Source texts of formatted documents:
++++++++++
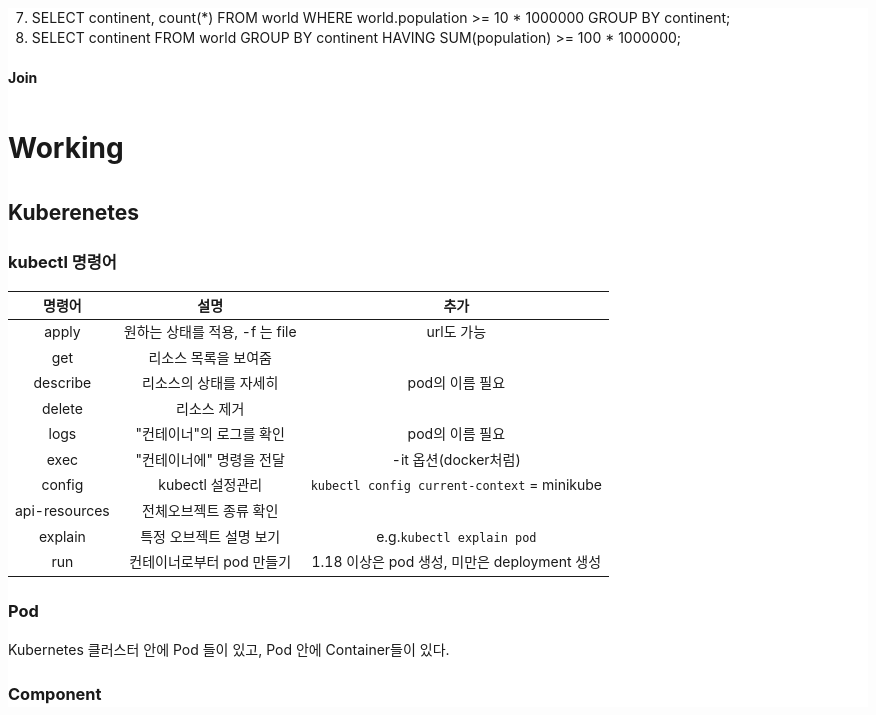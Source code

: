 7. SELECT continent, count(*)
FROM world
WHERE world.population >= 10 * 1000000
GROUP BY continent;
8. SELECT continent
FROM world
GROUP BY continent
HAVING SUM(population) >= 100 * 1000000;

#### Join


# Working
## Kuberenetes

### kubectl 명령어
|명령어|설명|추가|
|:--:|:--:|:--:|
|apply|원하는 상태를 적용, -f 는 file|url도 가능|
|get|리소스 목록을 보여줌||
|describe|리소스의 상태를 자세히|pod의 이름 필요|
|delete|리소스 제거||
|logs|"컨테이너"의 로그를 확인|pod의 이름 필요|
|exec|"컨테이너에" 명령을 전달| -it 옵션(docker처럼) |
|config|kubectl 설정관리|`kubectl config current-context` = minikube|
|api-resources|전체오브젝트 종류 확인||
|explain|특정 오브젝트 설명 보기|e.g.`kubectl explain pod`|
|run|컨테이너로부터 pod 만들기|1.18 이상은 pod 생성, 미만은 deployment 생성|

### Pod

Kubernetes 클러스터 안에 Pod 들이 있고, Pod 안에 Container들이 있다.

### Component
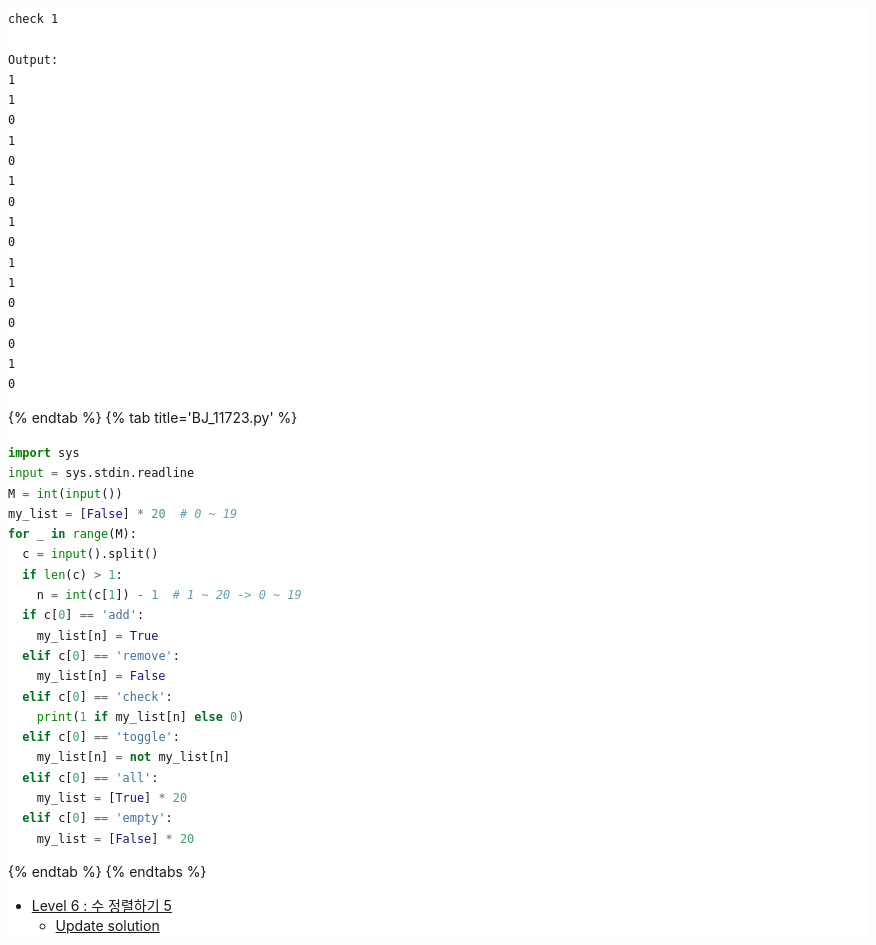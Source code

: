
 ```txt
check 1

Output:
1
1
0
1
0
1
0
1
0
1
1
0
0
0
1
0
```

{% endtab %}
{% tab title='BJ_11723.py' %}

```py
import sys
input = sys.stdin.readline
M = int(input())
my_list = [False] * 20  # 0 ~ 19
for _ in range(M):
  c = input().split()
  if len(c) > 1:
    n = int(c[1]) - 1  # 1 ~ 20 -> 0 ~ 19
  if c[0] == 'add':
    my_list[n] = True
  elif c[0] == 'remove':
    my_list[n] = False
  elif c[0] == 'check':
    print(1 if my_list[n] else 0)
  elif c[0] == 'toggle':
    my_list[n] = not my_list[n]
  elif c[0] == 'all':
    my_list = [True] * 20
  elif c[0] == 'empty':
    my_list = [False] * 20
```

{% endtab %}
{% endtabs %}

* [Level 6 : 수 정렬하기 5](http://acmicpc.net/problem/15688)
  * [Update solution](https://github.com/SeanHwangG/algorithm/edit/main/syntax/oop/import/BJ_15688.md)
++++++++++
What is needed: For every line above that includes the string "False", copy the line.

Answer space:
my_list = [False] * 20  # 0 ~ 19
    my_list[n] = False
    my_list = [False] * 20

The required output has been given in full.